Researchers evaluated the safety, survival and anti-tumour activity of tumour-specific T cells rendered resistant to transforming growth factor β (TGFβ), in patients with Epstein Barr Virus (EBV) positive lymphoma. The study outcomes appear in the Journal of Clinical Oncology.

T cell therapies have demonstrated encouraging results and benefits in patients with chemotherapy-resistant lymphoma, but despite these advances, a large number of patients still respond poorly. A major advantage of T cell therapy is that it is highly targeted to tumour cells, so it does not cause bystander damage.

Patients can have successful responses with virtually no toxicity, unlike their experience with chemotherapy and radiation. Like most tumours, Lymphomas are immunosuppressive and contain multiple cell types that secrete inhibitory molecules, including TGFβ. TGFβ inhibits the expansion and function of tumour-directed T cells, limiting their ability to eliminate tumours.

Dr Cliona Rooney, the senior author of the study, said, the team modified EBV-specific T cells with a dominant-negative TGFβ receptor in which the intracellular signalling domain had been deleted. This mutant receptor can bind TGFβ but does not transmit an inhibitory signal and also blocks the inhibitory signalling of TGFβ through its normal receptor.
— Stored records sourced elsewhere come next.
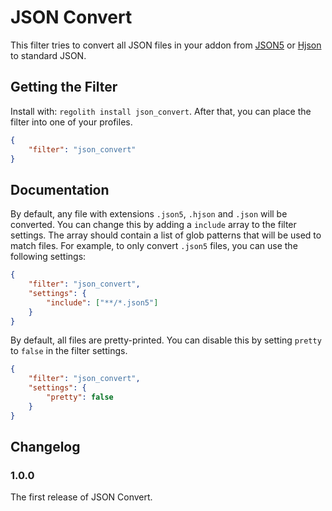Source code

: # JSON Convert

This filter tries to convert all JSON files in your addon from [JSON5](https://json5.org/) or [Hjson](https://hjson.github.io/) to standard JSON. 

## Getting the Filter

Install with: `regolith install json_convert`. After that, you can place the filter into one of your profiles.

```json
{
    "filter": "json_convert"
}
```

## Documentation


By default, any file with extensions `.json5`, `.hjson` and `.json` will be converted. You can change this by adding a `include` array to the filter settings. The array should contain a list of glob patterns that will be used to match files. For example, to only convert `.json5` files, you can use the following settings:

```json
{
    "filter": "json_convert",
    "settings": {
        "include": ["**/*.json5"]
    }
}
```

By default, all files are pretty-printed. You can disable this by setting `pretty` to `false` in the filter settings.

```json
{
    "filter": "json_convert",
    "settings": {
        "pretty": false
    }
}
```


## Changelog

### 1.0.0

The first release of JSON Convert.
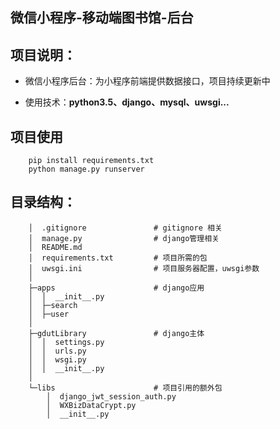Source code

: ## 微信小程序-移动端图书馆-后台

## 项目说明：

- 微信小程序后台：为小程序前端提供数据接口，项目持续更新中

- 使用技术：**python3.5、django、mysql、uwsgi...**

## 项目使用

```
    pip install requirements.txt
    python manage.py runserver
```

## 目录结构：

        │  .gitignore               # gitignore 相关
        │  manage.py                # django管理相关
        │  README.md                
        │  requirements.txt         # 项目所需的包
        │  uwsgi.ini                # 项目服务器配置，uwsgi参数
        │
        ├─apps                      # django应用
        │  │  __init__.py
        │  ├─search
        │  ├─user
        │
        ├─gdutLibrary               # django主体
        │  │  settings.py
        │  │  urls.py
        │  │  wsgi.py
        │  │  __init__.py
        │
        └─libs                      # 项目引用的额外包
            │  django_jwt_session_auth.py
            │  WXBizDataCrypt.py
            │  __init__.py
Early studies showed that T cells expressing the dominant-negative TGFβ receptor could grow in the presence of TGFβ, while unmodified T cells failed to grow and died within two weeks. Later, they evaluated the strategy in animal models for safety and efficacy, which led to the design of the clinical trial.

In an earlier clinical study of unmodified EBV-specific T cells, more than 50% of patients experienced complete remission, and tumour responses were observed in over 70%. In the new study, patients who did not experience complete responses to unmodified EBVSTs had complete responses to the same T cells modified with the dominant negative TGFb receptor.

While the study is small, its findings are encouraging for the patients' families and for the cancer field. This research is a great illustration of bench-to-bedside work and the power of virus-specific T cells to produce a significant patient response with little toxicity, the researchers said.